Let $f(x) = a_0 + a_1 x + a_2 x^2 + a_3 x^3 + \cdots$. In terms of $a_n$, the function equation becomes:

$$\begin{align} a_0 &= 2 ( a_1 a_0 )\tag{*0}\\ 2\,a_1 &= 2 ( 2 a_2 a_0 + a_1 a_1 )\tag{*1}\\ 2^2 a_2 &= 2 ( 3 a_3 a_0 + 2 a_2 a_1 + a_1 a_2 )\\ 2^3 a_3 &= 2 ( 4 a_4 a_0 + 3 a_3 a_1 + 2 a_2 a_2 + a_1 a_3 )\\ 2^4 a_4 &= 2 ( 5 a_5 a_0 + 4 a_4 a_1 + 3 a_3 a_2 + 2 a_2 a_3 + a_1 a_4)\\ 2^5 a_5 &= 2 ( 6 a_6 a_0 + 5 a_5 a_1 + 4 a_4 a_2 + 3 a_3 a_3 + 2 a_2 a_4 + a_1 a_5 )\\ &\;\vdots \end{align}$$

The first thing we notice is $(*0)$ implies:

$$a_0 (1 - 2a_1) = 0 \implies a_0 = 0 \quad\text{ or }\quad a_1 = \frac12$$

If $a_0 = 0$, then $(*1)$ implies $a_1 = 0$ or $1$. It is easy to see $a_1 = 0$ will lead us to $f(x) \equiv 0$. So let us assume $a_1 = 1$. The set of equations become: $$\begin{align} ( 2^1 - 3 ) a_2 &= 0\\ ( 2^2 - 4 ) a_3 &= 2 a_2 a_2 \iff 0 = 0 \text{ ( i.e. } a_3\;\text{ is arbitrary )}\\ ( 2^3 - 5 ) a_4 &= 3 a_3 a_2 + 2 a_2 a_3\\ ( 2^4 - 6 ) a_5 &= 4 a_4 a_2 + 3 a_3 a_3 + 2 a_2 a_4\\ &\;\vdots \end{align}$$ It is then easy to see:

1. $a_n = 0$ for all even $n$.
2. $a_3$ is arbitrary.
3. once $a_3$ is fixed, $a_n$ is recursively fixed for all odd $n > 3$.

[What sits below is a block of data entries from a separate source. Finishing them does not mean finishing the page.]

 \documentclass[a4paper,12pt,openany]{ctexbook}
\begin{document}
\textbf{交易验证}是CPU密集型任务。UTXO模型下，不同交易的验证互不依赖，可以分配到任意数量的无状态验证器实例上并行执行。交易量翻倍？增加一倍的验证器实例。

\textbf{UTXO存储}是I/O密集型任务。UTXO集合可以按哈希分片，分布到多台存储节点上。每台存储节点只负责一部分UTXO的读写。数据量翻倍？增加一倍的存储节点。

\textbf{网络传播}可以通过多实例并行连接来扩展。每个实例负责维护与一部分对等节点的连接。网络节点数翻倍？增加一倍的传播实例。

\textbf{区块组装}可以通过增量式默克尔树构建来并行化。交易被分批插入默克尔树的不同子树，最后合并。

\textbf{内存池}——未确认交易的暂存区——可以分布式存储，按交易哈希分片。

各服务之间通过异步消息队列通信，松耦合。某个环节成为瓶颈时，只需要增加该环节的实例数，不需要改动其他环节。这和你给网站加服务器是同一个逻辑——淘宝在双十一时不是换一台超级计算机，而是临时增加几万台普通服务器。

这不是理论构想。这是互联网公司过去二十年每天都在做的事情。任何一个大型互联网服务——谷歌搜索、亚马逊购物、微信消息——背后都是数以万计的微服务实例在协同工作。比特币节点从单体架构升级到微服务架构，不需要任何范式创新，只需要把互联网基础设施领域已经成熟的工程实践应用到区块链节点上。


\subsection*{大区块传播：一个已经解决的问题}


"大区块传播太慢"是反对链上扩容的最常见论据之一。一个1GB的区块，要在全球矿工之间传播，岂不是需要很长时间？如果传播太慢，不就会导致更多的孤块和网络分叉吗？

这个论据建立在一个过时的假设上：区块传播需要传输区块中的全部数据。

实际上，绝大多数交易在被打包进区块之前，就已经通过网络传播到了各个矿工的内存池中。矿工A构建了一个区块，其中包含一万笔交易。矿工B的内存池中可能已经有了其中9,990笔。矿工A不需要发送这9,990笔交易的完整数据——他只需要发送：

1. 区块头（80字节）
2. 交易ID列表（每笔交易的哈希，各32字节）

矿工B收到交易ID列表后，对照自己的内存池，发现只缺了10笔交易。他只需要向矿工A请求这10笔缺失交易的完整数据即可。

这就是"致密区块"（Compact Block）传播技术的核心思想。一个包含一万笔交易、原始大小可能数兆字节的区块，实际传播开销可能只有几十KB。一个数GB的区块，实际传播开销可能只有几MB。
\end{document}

Depends on the sign of $a_3$, it leads us to solutions of the form $k \sin(x/k), x $ or k sinh(x/k)$.

If $a_0 \ne 0$, then $a_1 = \frac12$ and the set of equations becomes:

$$\begin{align} 2 a_2 a_0 &= 2^0\,a_1 - ( a_1 a_1 )\tag{*1}\\ 3 a_3 a_0 &= 2^1 a_2 - ( 2 a_2 a_1 + a_1 a_2 )\\ 4 a_4 a_0 &= 2^2 a_3 - ( 3 a_3 a_1 + 2 a_2 a_2 + a_1 a_3 )\\ 5 a_5 a_0 &= 2^3 a_4 - ( 4 a_4 a_1 + 3 a_3 a_2 + 2 a_2 a_3 + a_1 a_4)\\ &\;\vdots \end{align}$$ It is easy to see these will recursively fix the values of $a_n$ for all $n > 1$. This lead us to the $k \exp(x/2k)$ solution.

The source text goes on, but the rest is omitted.